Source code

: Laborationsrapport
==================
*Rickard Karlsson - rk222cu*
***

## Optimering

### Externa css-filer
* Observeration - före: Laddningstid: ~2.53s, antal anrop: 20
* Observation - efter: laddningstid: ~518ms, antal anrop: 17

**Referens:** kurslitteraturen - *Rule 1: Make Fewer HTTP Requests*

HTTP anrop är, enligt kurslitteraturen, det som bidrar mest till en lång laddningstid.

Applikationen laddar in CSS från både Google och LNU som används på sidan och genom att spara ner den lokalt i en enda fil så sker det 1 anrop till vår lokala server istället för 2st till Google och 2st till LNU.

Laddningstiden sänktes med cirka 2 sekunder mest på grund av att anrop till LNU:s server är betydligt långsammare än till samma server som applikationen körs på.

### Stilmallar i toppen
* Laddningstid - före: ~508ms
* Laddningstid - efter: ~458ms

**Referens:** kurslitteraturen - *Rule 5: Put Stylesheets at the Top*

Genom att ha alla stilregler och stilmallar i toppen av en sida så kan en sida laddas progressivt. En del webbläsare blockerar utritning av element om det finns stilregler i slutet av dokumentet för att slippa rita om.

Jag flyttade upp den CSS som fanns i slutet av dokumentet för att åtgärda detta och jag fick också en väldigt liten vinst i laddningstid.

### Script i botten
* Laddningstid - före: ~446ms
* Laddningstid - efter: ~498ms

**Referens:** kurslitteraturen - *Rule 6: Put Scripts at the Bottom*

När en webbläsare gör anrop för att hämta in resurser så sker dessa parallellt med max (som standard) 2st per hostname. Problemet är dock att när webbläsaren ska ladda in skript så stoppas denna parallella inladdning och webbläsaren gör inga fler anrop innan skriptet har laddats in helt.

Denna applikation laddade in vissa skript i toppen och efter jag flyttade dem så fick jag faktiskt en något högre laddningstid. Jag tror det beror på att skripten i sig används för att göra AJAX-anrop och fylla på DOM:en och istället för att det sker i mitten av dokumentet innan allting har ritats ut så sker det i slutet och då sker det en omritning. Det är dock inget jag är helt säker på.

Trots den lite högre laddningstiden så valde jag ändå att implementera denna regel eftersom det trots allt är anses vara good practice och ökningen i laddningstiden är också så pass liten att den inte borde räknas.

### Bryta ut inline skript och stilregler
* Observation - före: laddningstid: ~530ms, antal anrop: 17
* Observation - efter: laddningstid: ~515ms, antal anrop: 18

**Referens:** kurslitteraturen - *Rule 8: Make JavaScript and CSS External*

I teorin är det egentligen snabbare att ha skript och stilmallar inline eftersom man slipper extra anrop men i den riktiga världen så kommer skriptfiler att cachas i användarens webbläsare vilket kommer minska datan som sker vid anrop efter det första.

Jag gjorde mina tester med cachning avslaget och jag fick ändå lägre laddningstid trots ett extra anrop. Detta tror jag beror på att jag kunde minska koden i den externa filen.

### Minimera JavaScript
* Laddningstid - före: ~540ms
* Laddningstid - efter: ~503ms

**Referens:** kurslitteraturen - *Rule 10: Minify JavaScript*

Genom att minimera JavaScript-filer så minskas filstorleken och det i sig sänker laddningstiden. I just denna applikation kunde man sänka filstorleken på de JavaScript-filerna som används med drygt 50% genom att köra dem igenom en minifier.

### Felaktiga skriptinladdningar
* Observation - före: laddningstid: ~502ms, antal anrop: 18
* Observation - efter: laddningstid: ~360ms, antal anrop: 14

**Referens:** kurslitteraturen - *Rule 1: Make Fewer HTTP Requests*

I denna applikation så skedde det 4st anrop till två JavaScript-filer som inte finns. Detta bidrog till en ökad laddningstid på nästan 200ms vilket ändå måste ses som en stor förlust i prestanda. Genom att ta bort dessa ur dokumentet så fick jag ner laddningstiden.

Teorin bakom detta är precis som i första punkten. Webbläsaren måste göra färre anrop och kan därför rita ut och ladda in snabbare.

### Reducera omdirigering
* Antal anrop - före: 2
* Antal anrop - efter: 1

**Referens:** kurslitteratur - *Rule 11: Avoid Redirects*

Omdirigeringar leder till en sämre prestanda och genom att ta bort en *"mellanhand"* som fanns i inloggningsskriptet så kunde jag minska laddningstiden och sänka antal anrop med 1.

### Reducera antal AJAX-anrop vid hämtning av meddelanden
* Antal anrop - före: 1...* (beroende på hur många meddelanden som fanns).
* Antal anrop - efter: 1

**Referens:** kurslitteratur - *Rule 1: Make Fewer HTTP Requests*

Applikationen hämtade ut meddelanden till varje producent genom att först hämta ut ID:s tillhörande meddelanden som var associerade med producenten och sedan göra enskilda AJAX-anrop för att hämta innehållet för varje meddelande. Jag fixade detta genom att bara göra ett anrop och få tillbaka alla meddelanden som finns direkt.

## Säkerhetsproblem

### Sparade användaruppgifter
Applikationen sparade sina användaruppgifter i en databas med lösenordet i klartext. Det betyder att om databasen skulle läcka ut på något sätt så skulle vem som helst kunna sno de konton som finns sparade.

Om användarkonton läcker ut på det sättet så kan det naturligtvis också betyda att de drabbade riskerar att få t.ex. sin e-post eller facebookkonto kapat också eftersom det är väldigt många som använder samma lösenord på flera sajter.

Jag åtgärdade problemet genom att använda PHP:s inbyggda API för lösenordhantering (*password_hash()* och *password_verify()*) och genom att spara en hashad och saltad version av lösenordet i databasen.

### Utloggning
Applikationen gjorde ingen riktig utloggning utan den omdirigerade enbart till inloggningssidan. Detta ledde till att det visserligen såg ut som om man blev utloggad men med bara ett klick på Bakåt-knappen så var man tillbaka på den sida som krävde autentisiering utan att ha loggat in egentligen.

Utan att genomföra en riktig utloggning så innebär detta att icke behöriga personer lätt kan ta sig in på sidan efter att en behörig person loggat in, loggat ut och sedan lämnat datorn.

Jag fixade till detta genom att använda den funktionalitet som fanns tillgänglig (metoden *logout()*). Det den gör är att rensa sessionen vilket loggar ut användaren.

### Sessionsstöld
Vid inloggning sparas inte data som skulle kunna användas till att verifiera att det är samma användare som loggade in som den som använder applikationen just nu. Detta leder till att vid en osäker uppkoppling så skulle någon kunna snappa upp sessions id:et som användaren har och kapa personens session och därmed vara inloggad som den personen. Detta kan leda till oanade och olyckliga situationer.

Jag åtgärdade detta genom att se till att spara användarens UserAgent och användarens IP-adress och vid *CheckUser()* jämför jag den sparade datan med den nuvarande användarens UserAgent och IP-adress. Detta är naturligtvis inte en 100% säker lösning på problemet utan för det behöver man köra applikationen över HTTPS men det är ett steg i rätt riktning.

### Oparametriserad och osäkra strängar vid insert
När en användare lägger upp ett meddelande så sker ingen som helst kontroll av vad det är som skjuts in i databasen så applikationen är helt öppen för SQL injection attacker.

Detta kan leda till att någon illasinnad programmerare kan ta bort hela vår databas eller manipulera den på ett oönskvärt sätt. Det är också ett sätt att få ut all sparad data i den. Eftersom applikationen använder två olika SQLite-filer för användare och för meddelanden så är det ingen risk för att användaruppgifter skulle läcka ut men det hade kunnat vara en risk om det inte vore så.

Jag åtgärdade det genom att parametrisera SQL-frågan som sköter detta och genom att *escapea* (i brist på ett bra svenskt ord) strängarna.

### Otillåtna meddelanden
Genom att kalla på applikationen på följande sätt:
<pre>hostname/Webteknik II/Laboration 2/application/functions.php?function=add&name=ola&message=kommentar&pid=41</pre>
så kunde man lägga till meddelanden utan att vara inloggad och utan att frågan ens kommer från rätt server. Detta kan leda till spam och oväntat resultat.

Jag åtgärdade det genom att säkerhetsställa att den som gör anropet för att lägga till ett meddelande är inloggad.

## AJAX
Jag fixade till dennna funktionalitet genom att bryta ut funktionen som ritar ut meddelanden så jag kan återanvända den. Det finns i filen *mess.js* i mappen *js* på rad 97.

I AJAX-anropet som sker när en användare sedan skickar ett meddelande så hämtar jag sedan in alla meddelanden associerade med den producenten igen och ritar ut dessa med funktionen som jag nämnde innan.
•••
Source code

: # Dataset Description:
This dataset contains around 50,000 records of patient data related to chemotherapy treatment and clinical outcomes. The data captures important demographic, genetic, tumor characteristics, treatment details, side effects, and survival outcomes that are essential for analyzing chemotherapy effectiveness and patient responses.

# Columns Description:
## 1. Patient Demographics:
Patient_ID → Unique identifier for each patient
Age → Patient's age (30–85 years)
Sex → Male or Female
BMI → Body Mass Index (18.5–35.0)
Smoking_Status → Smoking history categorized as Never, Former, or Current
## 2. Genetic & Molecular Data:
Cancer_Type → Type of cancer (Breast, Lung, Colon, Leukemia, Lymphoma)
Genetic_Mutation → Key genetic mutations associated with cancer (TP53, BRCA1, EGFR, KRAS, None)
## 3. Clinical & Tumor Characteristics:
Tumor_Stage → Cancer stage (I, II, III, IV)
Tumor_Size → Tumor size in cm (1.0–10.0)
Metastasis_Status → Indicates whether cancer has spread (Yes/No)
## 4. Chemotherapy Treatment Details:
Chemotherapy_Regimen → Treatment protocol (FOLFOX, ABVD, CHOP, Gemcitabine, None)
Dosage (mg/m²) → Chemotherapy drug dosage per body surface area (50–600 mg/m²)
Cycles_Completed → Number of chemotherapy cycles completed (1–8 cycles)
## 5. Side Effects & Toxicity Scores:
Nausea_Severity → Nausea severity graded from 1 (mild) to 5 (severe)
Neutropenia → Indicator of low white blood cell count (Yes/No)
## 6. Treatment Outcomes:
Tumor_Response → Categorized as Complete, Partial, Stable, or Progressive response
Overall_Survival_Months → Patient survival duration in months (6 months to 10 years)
•••
Within the material above, transcribe exactly the lines that run from the line holding "### Felaktiga skriptinladdningar" through the line holding "Jag åtgärdade problemet".

*ANSWER TO THIS TASK*.
### Felaktiga skriptinladdningar
* Observation - före: laddningstid: ~502ms, antal anrop: 18
* Observation - efter: laddningstid: ~360ms, antal anrop: 14

**Referens:** kurslitteraturen - *Rule 1: Make Fewer HTTP Requests*

I denna applikation så skedde det 4st anrop till två JavaScript-filer som inte finns. Detta bidrog till en ökad laddningstid på nästan 200ms vilket ändå måste ses som en stor förlust i prestanda. Genom att ta bort dessa ur dokumentet så fick jag ner laddningstiden.

Teorin bakom detta är precis som i första punkten. Webbläsaren måste göra färre anrop och kan därför rita ut och ladda in snabbare.

### Reducera omdirigering
* Antal anrop - före: 2
* Antal anrop - efter: 1

**Referens:** kurslitteratur - *Rule 11: Avoid Redirects*

Omdirigeringar leder till en sämre prestanda och genom att ta bort en *"mellanhand"* som fanns i inloggningsskriptet så kunde jag minska laddningstiden och sänka antal anrop med 1.

### Reducera antal AJAX-anrop vid hämtning av meddelanden
* Antal anrop - före: 1...* (beroende på hur många meddelanden som fanns).
* Antal anrop - efter: 1

**Referens:** kurslitteratur - *Rule 1: Make Fewer HTTP Requests*

Applikationen hämtade ut meddelanden till varje producent genom att först hämta ut ID:s tillhörande meddelanden som var associerade med producenten och sedan göra enskilda AJAX-anrop för att hämta innehållet för varje meddelande. Jag fixade detta genom att bara göra ett anrop och få tillbaka alla meddelanden som finns direkt.

## Säkerhetsproblem

### Sparade användaruppgifter
Applikationen sparade sina användaruppgifter i en databas med lösenordet i klartext. Det betyder att om databasen skulle läcka ut på något sätt så skulle vem som helst kunna sno de konton som finns sparade.

Om användarkonton läcker ut på det sättet så kan det naturligtvis också betyda att de drabbade riskerar att få t.ex. sin e-post eller facebookkonto kapat också eftersom det är väldigt många som använder samma lösenord på flera sajter.

Jag åtgärdade problemet genom att använda PHP:s inbyggda API för lösenordhantering (*password_hash()* och *password_verify()*) och genom att spara en hashad och saltad version av lösenordet i databasen.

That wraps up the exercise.